L’Oréal and Nestlé’s joint venture into nutricosmetics had its claim relating to the improvement of dry skin refused by the European Food Safety Authority (EFSA) last week.
The company had prepared a dossier for EFSA’s health claims panel containing a range of scientific studies to support the claim that its ingestible blend of blackcurrant seed oil, lycopene, vitamin C and vitamin E, ‘helps to improve dry skin conditions’.
Innéov is one of the leading companies in the beauty from within field which has been tipped as a promising sector by many market analysts. However, the market could suffer from the lack of clarity surrounding the scope of EFSA’s health claims regulation as it remains unclear which cosmetic-related claims are covered by the regulation and which fall outside its scope.
Innéov’s director for regulatory affairs and product security Michel Donat explained that although EFSA did not grant the claim for dry skin improvement, it has recognised dry skin as a health condition.
Much of the data irrelevant to specific claim
According to EFSA’s Panel on Dietetic Products, Nutrition and Allergies (NDA), the majority of the 29 scientific publications referenced by Innéov were not relevant to the proposed claim, many because they were conducted on individual components of the blend and not on the blend itself.
However, the panel did conclude that some endpoints investigated in the trials, for example the ceramide concentration of the stratum corneum, as well as dermatological assessments such as the papery appearance of leg skin, did show some improvement.
According to Donat, the refusal from EFSA is related to the breadth of the claim.
“Narrow parameters appear to be better for EFSA. With the dry skin claim there are many parameters involved, if we had chosen one which is more specific we may have had more luck,” he told CosmeticsDesign-Europe.com.

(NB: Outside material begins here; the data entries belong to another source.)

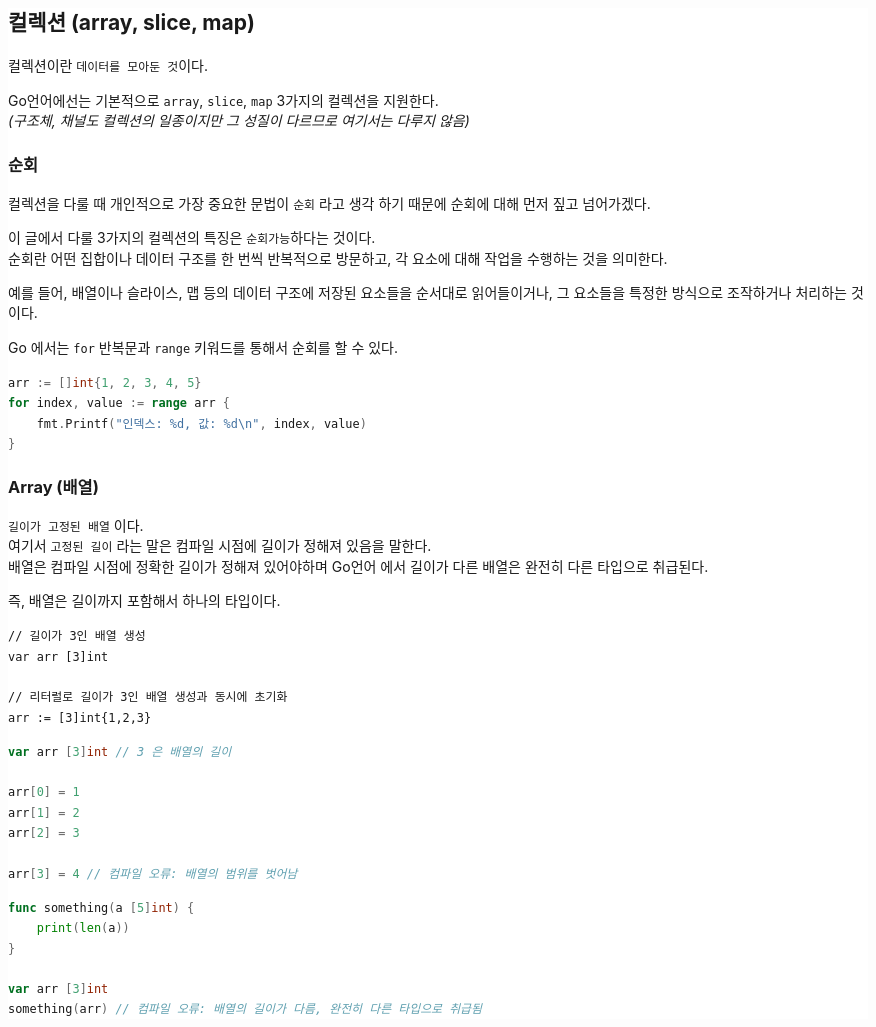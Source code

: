 ## 컬렉션 (array, slice, map)

컬렉션이란 `데이터를 모아둔 것`이다.

Go언어에선는 기본적으로 `array`, `slice`, `map` 3가지의 컬렉션을 지원한다.  
*(구조체, 채널도 컬렉션의 일종이지만 그 성질이 다르므로 여기서는 다루지 않음)*  

### 순회

컬렉션을 다룰 때 개인적으로 가장 중요한 문법이 `순회` 라고 생각 하기 때문에 순회에 대해 먼저 짚고 넘어가겠다.

이 글에서 다룰 3가지의 컬렉션의 특징은 `순회가능`하다는 것이다.  
순회란 어떤 집합이나 데이터 구조를 한 번씩 반복적으로 방문하고, 각 요소에 대해 작업을 수행하는 것을 의미한다.  

예를 들어, 배열이나 슬라이스, 맵 등의 데이터 구조에 저장된 요소들을 순서대로 읽어들이거나, 그 요소들을 특정한 방식으로 조작하거나 처리하는 것이다.

Go 에서는  `for` 반복문과 `range` 키워드를 통해서 순회를 할 수 있다.  

```go
arr := []int{1, 2, 3, 4, 5}
for index, value := range arr {
    fmt.Printf("인덱스: %d, 값: %d\n", index, value)
}
```


### Array (배열)

`길이가 고정된 배열` 이다.  
여기서 `고정된 길이` 라는 말은 컴파일 시점에 길이가 정해져 있음을 말한다.  
배열은 컴파일 시점에 정확한 길이가 정해져 있어야하며  Go언어 에서 길이가 다른 배열은 완전히 다른 타입으로 취급된다.  

즉, 배열은 길이까지 포함해서 하나의 타입이다.

```
// 길이가 3인 배열 생성
var arr [3]int

// 리터럴로 길이가 3인 배열 생성과 동시에 초기화
arr := [3]int{1,2,3}
```

```go
var arr [3]int // 3 은 배열의 길이

arr[0] = 1
arr[1] = 2
arr[2] = 3

arr[3] = 4 // 컴파일 오류: 배열의 범위를 벗어남
```

```go
func something(a [5]int) {
    print(len(a))
}

var arr [3]int
something(arr) // 컴파일 오류: 배열의 길이가 다름, 완전히 다른 타입으로 취급됨
```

However, Donat explained that this was not known when Innéov’s clinical trials were being designed in 2006 and 2007, as EFSA’s guidelines were published after the regulation was put into place.
The company now has a month to make comments to the European Commission which is, in theory, not obliged to accept EFSA’s decision.
“We will use this time to make some comments, I appreciate that we will not reverse the opinion of EFSA but we would like some kind of recognition of the product’s efficacy,” he said.
In addition, Donat said the experience would inform future applications from the company.
“We have been investing for many years in the efficacy evaluation of our products. Therefore we are not abandoning the idea of having an EFSA claim, and this has helped us gain experience for other dossiers we might submit.”
The company currently markets a product called Innéov dry skin and Donat said it would be looking into the claims made by this product to make sure none of them are at odds with current regulation.
Scope of EFSA
Although in this case EFSA has ruled that improving the dry skin experienced by healthy adults that results in feelings of tightness and creasing is a beneficial physiological effect, it remaines unclear which other skin-related claims are covered by the regulation.
“I think it’s a case by case basis. If you are talking about smooth skin, or skin with a better glow, then you are probably not falling under the scope of the regulation in my opinion, but cell or skin ageing probably may well be.”
However, he said the European Commission and member states had not been clear on this.
EFSA is holding a meeting on June 1 in Parma to discuss with industry stakeholders recent developments relating to health focusing on claim substantiation and requirements for scientific evidence.